Udai Pratap Nath Shahdeo (23 March 1866 – 21 September 1950), was the Maharaja of Chotanagpur Zamindari estate. He donated large tracts of land to build infrastructure of Ranchi city. He built the Ratu Palace in Ranchi in 1901. He was conferred the Kaiser-i-Hind Medal for public services. He reigned for 81 years, and 74 days, the longest-reigning Indian monarch, the longest-reigning Princely State ruler and third longest verifiable reign of any monarch in history.

==Early life==
Deo was born on 23 March 1866 in Bharno. The king Jagannath Shah Deo died in 1869. As mentioned in Mangobinda Banargee's book "Historical Outline of Pre-British Chotanagpur", he was the nephew of Maharaja Jagannath Shah Deo. As Maharaja Jagannath Shah Deo had no sons, Udai Pratap Shah Deo succeeded to the throne after several court cases as other relatives of Maharaja claimed to be entitled to become king. Then the queen of King Jagannath Shah Deo, Luchun Kunwar shifted from Bharno to Ratu in 1879 and a palace was built in 1975.

==Personal life==
Deo married Rajkumari Mohan Kumari, daughter of Maharaja Udit Narayan Singh Deo, Raja of Saraikela State, in 1881. Rajkumari Mohan Kumari died in 1905. His second marriage was to Saudamani Devi, daughter of Raja Ram Kanhai Singh of Barabhum Estate. He had nine sons and two daughters.

==Reign==
King Udai Pratap Nath Shah Deo donated large tracts of the land in Ranchi to develop its infrastructure. He donated land for building Ranchi University, G.E.L church, Gossner College, Ranchi Club, Pepe compound and other institutions. He donated 320 acres of land to G.E.L. Church and 17 acres of land for the construction of Ranchi Club. Ten thousand acres of land of McCluskieganj was built on his land.

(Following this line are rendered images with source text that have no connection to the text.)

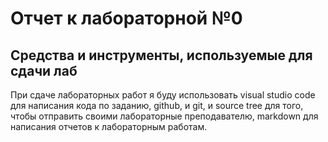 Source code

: # Отчет к лабораторной №0

## Средства и инструменты, используемые для сдачи лаб

При сдаче лабораторных работ я буду использовать visual studio code для написания кода по заданию, github, и git, и source tree для того, чтобы отправить своими лабораторные преподавателю, markdown для написания отчетов к лабораторным работам.
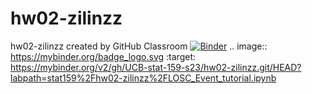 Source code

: # hw02-zilinzz
hw02-zilinzz created by GitHub Classroom
[![Binder](https://mybinder.org/badge_logo.svg)](https://mybinder.org/v2/gh/UCB-stat-159-s23/hw02-zilinzz.git/HEAD?labpath=stat159%2Fhw02-zilinzz%2FLOSC_Event_tutorial.ipynb)
.. image:: https://mybinder.org/badge_logo.svg
 :target: https://mybinder.org/v2/gh/UCB-stat-159-s23/hw02-zilinzz.git/HEAD?labpath=stat159%2Fhw02-zilinzz%2FLOSC_Event_tutorial.ipynb
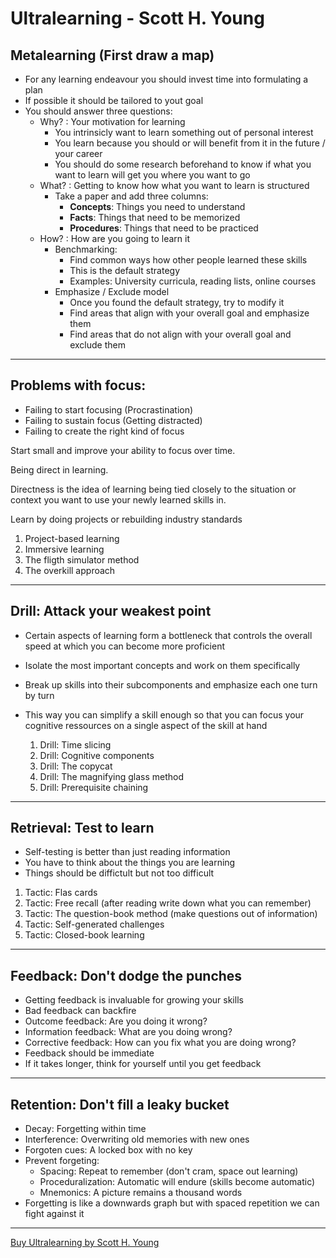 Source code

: # Ultralearning - Scott H. Young

## Metalearning (First draw a map)

- For any learning endeavour you should invest time into formulating a plan
- If possible it should be tailored to yout goal
- You should answer three questions:
    - Why? : Your motivation for learning
        - You intrinsicly want to learn something out of personal interest
        - You learn because you should or will benefit from it in the future / your career
        - You should do some research beforehand to know if what you want to learn will get you where you want to go
    - What? : Getting to know how what you want to learn is structured
        - Take a paper and add three columns:
            - **Concepts**: Things you need to understand
            - **Facts**: Things that need to be memorized
            - **Procedures**: Things that need to be practiced
    - How? : How are you going to learn it
        - Benchmarking:
            - Find common ways how other people learned these skills
            - This is the default strategy
            - Examples: University curricula, reading lists, online courses
        - Emphasize / Exclude model
            - Once you found the default strategy, try to modify it
            - Find areas that align with your overall goal and emphasize them
            - Find areas that do not align with your overall goal and exclude them

---

## Problems with focus:

- Failing to start focusing (Procrastination)
- Failing to sustain focus (Getting distracted)
- Failing to create the right kind of focus

Start small and improve your ability to focus over time.

Being direct in learning.

Directness is the idea of learning being tied closely to the situation or context you want to use your newly learned skills in.

Learn by doing projects or rebuilding industry standards

1. Project-based learning
2. Immersive learning
3. The fligth simulator method
4. The overkill approach

---

## Drill: Attack your weakest point

- Certain aspects of learning form a bottleneck that controls the overall speed at which you can become more proficient
- Isolate the most important concepts and work on them specifically
- Break up skills into their subcomponents and emphasize each one turn by turn
- This way you can simplify a skill enough so that you can focus your cognitive ressources on a single aspect of the skill at hand

    1. Drill: Time slicing
    2. Drill: Cognitive components
    3. Drill: The copycat
    4. Drill: The magnifying glass method
    5. Drill: Prerequisite chaining

---

## Retrieval: Test to learn

- Self-testing is better than just reading information
- You have to think about the things you are learning
- Things should be diffictult but not too difficult

1. Tactic: Flas cards
2. Tactic: Free recall (after reading write down what you can remember)
3. Tactic: The question-book method (make questions out of information)
4. Tactic: Self-generated challenges
5. Tactic: Closed-book learning

---

## Feedback: Don't dodge the punches

- Getting feedback is invaluable for growing your skills
- Bad feedback can backfire
- Outcome feedback: Are you doing it wrong?
- Information feedback: What are you doing wrong?
- Corrective feedback: How can you fix what you are doing wrong?
- Feedback should be immediate
- If it takes longer, think for yourself until you get feedback

---

## Retention: Don't fill a leaky bucket

- Decay: Forgetting within time
- Interference: Overwriting old memories with new ones
- Forgoten cues: A locked box with no key
- Prevent forgeting:
    - Spacing: Repeat to remember (don't cram, space out learning)
    - Proceduralization: Automatic will endure (skills become automatic)
    - Mnemonics: A picture remains a thousand words
- Forgetting is like a downwards graph but with spaced repetition we can fight against it

---

[Buy Ultralearning by Scott H. Young](https://www.amazon.com/Ultralearning-Master-Outsmart-Competition-Accelerate/dp/006285268X/ref=tmm_hrd_swatch_0?_encoding=UTF8&qid=1586783938&sr=8-1)
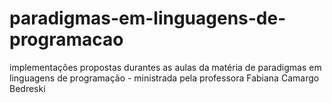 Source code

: # paradigmas-em-linguagens-de-programacao
implementações propostas durantes as aulas da matéria de paradigmas em linguagens de programação - ministrada pela professora Fabiana Camargo Bedreski
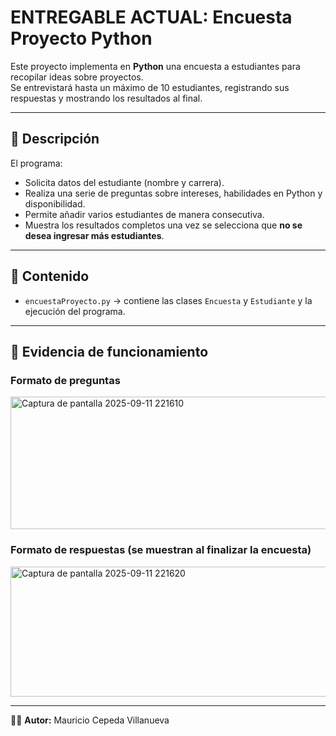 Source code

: # ENTREGABLE ACTUAL: Encuesta Proyecto Python

Este proyecto implementa en **Python** una encuesta a estudiantes para recopilar ideas sobre proyectos.  
Se entrevistará hasta un máximo de 10 estudiantes, registrando sus respuestas y mostrando los resultados al final.

---

## 📌 Descripción
El programa:
- Solicita datos del estudiante (nombre y carrera).
- Realiza una serie de preguntas sobre intereses, habilidades en Python y disponibilidad.
- Permite añadir varios estudiantes de manera consecutiva.
- Muestra los resultados completos una vez se selecciona que **no se desea ingresar más estudiantes**.

---

## 📂 Contenido
- `encuestaProyecto.py` → contiene las clases `Encuesta` y `Estudiante` y la ejecución del programa.

---


## 📸 Evidencia de funcionamiento

### Formato de preguntas
<img width="1127" height="212" alt="Captura de pantalla 2025-09-11 221610" src="https://github.com/user-attachments/assets/fc3f95f6-f8cb-42e3-8737-db9fda529f16" />


### Formato de respuestas (se muestran al finalizar la encuesta)
<img width="1073" height="208" alt="Captura de pantalla 2025-09-11 221620" src="https://github.com/user-attachments/assets/bedb4fa0-44a0-4934-9c05-d2b7996c05af" />

---

👨‍💻 **Autor:** Mauricio Cepeda Villanueva
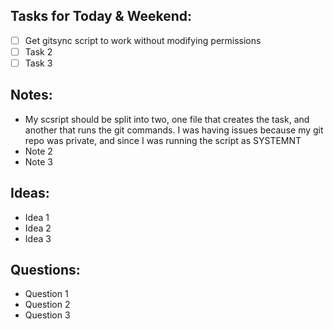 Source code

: ## Tasks for Today & Weekend:

- [ ] Get gitsync script to work without modifying permissions
- [ ] Task 2
- [ ] Task 3

## Notes:

- My scsript should be split into two, one file that creates the task, and another that runs the git commands. I was having issues because my git repo was private, and since I was running the script as SYSTEMNT
- Note 2
- Note 3

## Ideas:

- Idea 1
- Idea 2
- Idea 3

## Questions:

- Question 1
- Question 2
- Question 3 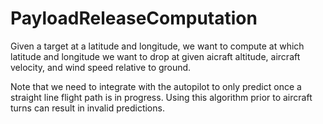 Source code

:# PayloadReleaseComputation

Given a target at a latitude and longitude, we want to compute at which latitude and longitude we want to drop at given aicraft altitude, aircraft velocity, and wind speed relative to ground.

Note that we need to integrate with the autopilot to only predict once a straight line flight path is in progress. Using this algorithm prior to aircraft turns can result in invalid predictions. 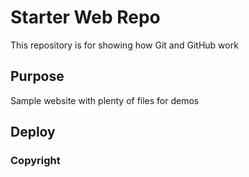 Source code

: # Starter Web Repo

This repository is for showing how Git and GitHub work

## Purpose

Sample website with plenty of files for demos

## Deploy

### Copyright
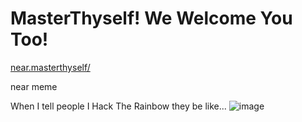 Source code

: # MasterThyself! We Welcome You Too!

[near.masterthyself/](https://wallet.testnet.near.org/send-money/masterthyself.testnet)


near meme

When I tell people I Hack The Rainbow they be like... 
![image](https://user-images.githubusercontent.com/37987346/93415043-9d75f380-f870-11ea-8bd4-63a6cd306697.png)
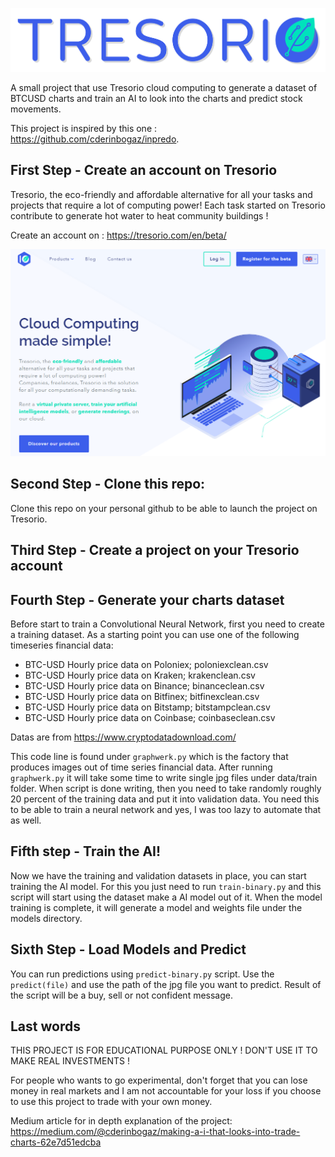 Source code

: ![image](tresorio_logo.png)

A small project that use Tresorio cloud computing to generate a dataset of BTCUSD charts and train an AI to look into the charts and predict stock movements.

This project is inspired by this one : https://github.com/cderinbogaz/inpredo.

## First Step - Create an account on Tresorio

Tresorio, the eco-friendly and affordable alternative for all your tasks and projects that require a lot of computing power! Each task started on Tresorio contribute to generate hot water to heat community buildings !

Create an account on : https://tresorio.com/en/beta/

![image](tresorioscreen.png)

## Second Step - Clone this repo:

Clone this repo on your personal github to be able to launch the project on Tresorio.

## Third Step - Create a project on your Tresorio account 

## Fourth Step - Generate your charts dataset

Before start to train a Convolutional Neural Network, first you need to create a
training dataset. As a starting point you can use one of the following timeseries financial data:

- BTC-USD Hourly price data on Poloniex; poloniexclean.csv
- BTC-USD Hourly price data on Kraken; krakenclean.csv
- BTC-USD Hourly price data on Binance; binanceclean.csv
- BTC-USD Hourly price data on Bitfinex; bitfinexclean.csv
- BTC-USD Hourly price data on Bitstamp; bitstampclean.csv
- BTC-USD Hourly price data on Coinbase; coinbaseclean.csv

Datas are from https://www.cryptodatadownload.com/

This code line is found under `graphwerk.py` which is the factory that produces images out of time series financial data.
After running `graphwerk.py` it will take some time to write single jpg files under data/train folder.
When script is done writing, then you need to take randomly roughly 20 percent of the training data and put it into validation data.
You need this to be able to train a neural network and yes, I was too lazy to automate that as well.

## Fifth step - Train the AI!

Now we have the training and validation datasets in place, you can start training the AI model.
For this you just need to run `train-binary.py` and this script will start using the dataset make a AI model out of it.
When the model training is complete, it will generate a model and weights file under the models directory.

## Sixth Step - Load Models and Predict

You can run predictions using `predict-binary.py` script. Use the `predict(file)`
and use the path of the jpg file you want to predict. Result of the script will be a buy, sell or not confident message.

## Last words

THIS PROJECT IS FOR EDUCATIONAL PURPOSE ONLY ! DON'T USE IT TO MAKE REAL INVESTMENTS !

For people who wants to go experimental, don't forget that you can lose money in real markets and I am not accountable for your loss if you choose to use this project to trade with your own money.

Medium article for in depth explanation of the project: https://medium.com/@cderinbogaz/making-a-i-that-looks-into-trade-charts-62e7d51edcba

He built Ratu Palace in Ratu. The construction of Palace started in 1899 and completed in 1901. The Palace has 103 rooms and spread over 22 acres. It was constructed by British company of Kolkata and designed after Buckingham Palace in Westminster, London.

==Death==
He died in 1950. He was succeeded by his great-grandson, Lal Chintamani Sharan Nath Shahdeo.